Stikine River Provincial Park is a narrow park straddling the Stikine River and linking Spatsizi Plateau Wilderness Provincial Park and Mount Edziza Provincial Park. The park protects a geological feature unparalleled in Canada. Eighty kilometres of steep-walled canyon, composed of sedimentary and volcanic rock, has been carved through eons of river erosion. In the bottom of this sometimes 300 metre deep chasm flows the wild and unnavigable Stikine River, which varies in width from 200 metres to as little as 2 metres at a point near the Tanzilla and Stikine confluence.
The 217,000-hectare Stikine River Provincial Park is home to hundreds of animal species including moose, grizzly and black bears, wolves, beavers, hoary marmots, and a variety of birds. At last count, the Grand Canyon of the Stikine was home to more than 360 mountain goats that use the sheer canyon walls as effective protection from all natural predators.
Canoeing and kayaking are permitted on the upper Stikine River. Don’t even think about canoeing or kayaking the Stikine River into the Grand Canyon of the Stikine, a 100-m stretch of impassable waters that charge through canyons 300 metres deep. It has only been tamed once.
Fish year-round for a variety of native species including Dolly Varden, Arctic grayling and rainbow trout, or try for Chinook salmon or steelhead (downstream of the grand canyon) during the late summer and fall. A primitive boat launch is available on the west side of the highway #37 bridge.
A Letter of Permission is required for individuals or groups who wish to use horses within the park. To obtain a Letter of Permission, please contact the BC Parks Stikine Area Office at 250- 771-4591.
There are two moderately short hiking trails in the Stikine River Provincial Park. The first leads from a pullout near the northern park border to a viewpoint overlooking the Tuya River. About 10 km beyond, a trail leads to the floor of the valley and on to the confluence of the Tuya and Stikine Rivers.
The park has no camping facilities, but wilderness camping is permitted. The Stikine River Park is an undeveloped wilderness area, so visitors should be self-sufficient and properly equipped. Rustic campsites with fire rings, picnic tables, tenting areas, and pit toilets are available at Fountain Rapids, Chapea Rapids, Beggerlay Canyon (all 3 are portage trails), and at the canoe pull-out at the Highway 37 bridge.
The land in the valley bottom of the Tahltan River is an Indian Reserve. Remember that this is private land and permission is needed to camp there.

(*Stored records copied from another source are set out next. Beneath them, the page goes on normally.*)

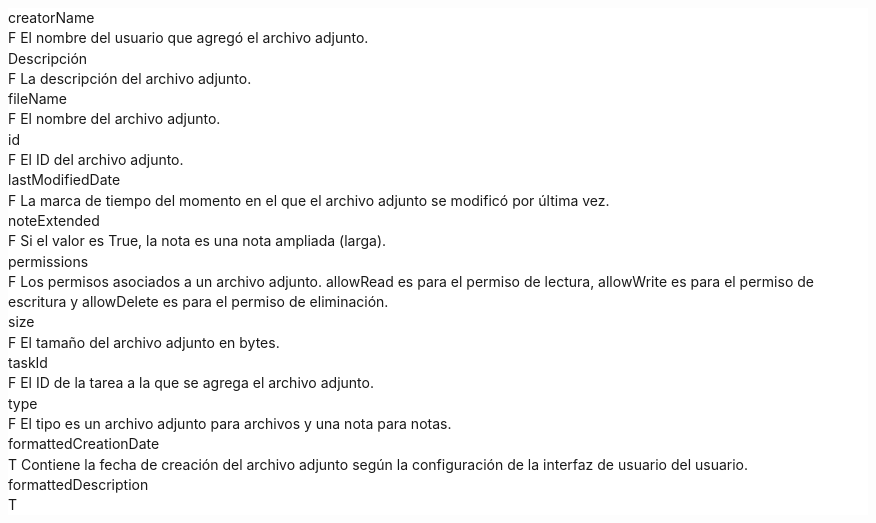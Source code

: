   </tr>
  <tr>
   <td>creatorName<br type="_moz" /> </td>
   <td>F</td>
   <td>El nombre del usuario que agregó el archivo adjunto.<br type="_moz" /> </td>
  </tr>
  <tr>
   <td>Descripción<br type="_moz" /> </td>
   <td>F</td>
   <td>La descripción del archivo adjunto.<br type="_moz" /> </td>
  </tr>
  <tr>
   <td>fileName<br type="_moz" /> </td>
   <td>F</td>
   <td>El nombre del archivo adjunto.<br type="_moz" /> </td>
  </tr>
  <tr>
   <td>id<br type="_moz" /> </td>
   <td>F</td>
   <td>El ID del archivo adjunto.<br type="_moz" /> </td>
  </tr>
  <tr>
   <td>lastModifiedDate<br type="_moz" /> </td>
   <td>F</td>
   <td>La marca de tiempo del momento en el que el archivo adjunto se modificó por última vez.<br type="_moz" /> </td>
  </tr>
  <tr>
   <td>noteExtended<br type="_moz" /> </td>
   <td>F</td>
   <td>Si el valor es True, la nota es una nota ampliada (larga).<br type="_moz" /> </td>
  </tr>
  <tr>
   <td>permissions<br type="_moz" /> </td>
   <td>F</td>
   <td>Los permisos asociados a un archivo adjunto. allowRead es para el permiso de lectura, allowWrite es para el permiso de escritura y allowDelete es para el permiso de eliminación.<br type="_moz" /> </td>
  </tr>
  <tr>
   <td>size<br type="_moz" /> </td>
   <td>F</td>
   <td>El tamaño del archivo adjunto en bytes.<br type="_moz" /> </td>
  </tr>
  <tr>
   <td>taskId<br type="_moz" /> </td>
   <td>F</td>
   <td>El ID de la tarea a la que se agrega el archivo adjunto.<br type="_moz" /> </td>
  </tr>
  <tr>
   <td>type<br type="_moz" /> </td>
   <td>F</td>
   <td>El tipo es un archivo adjunto para archivos y una nota para notas.<br type="_moz" /> </td>
  </tr>
  <tr>
   <td>formattedCreationDate<br type="_moz" /> </td>
   <td>T</td>
   <td>Contiene la fecha de creación del archivo adjunto según la configuración de la interfaz de usuario del usuario.<br type="_moz" /> </td>
  </tr>
  <tr>
   <td>formattedDescription<br type="_moz" /> </td>
   <td>T</td>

Stikine River Provincial Park is located north of 40 Mile Flats off Highway 37. Access is along the scenic Telegraph Creek Road, which leads 110 km from Dease Lake. Caution should be used when driving into the site, as the road is steep and narrow in some places. The main canyon on the Stikine runs from just west of the highway #37 bridge to Telegraph Creek townsite.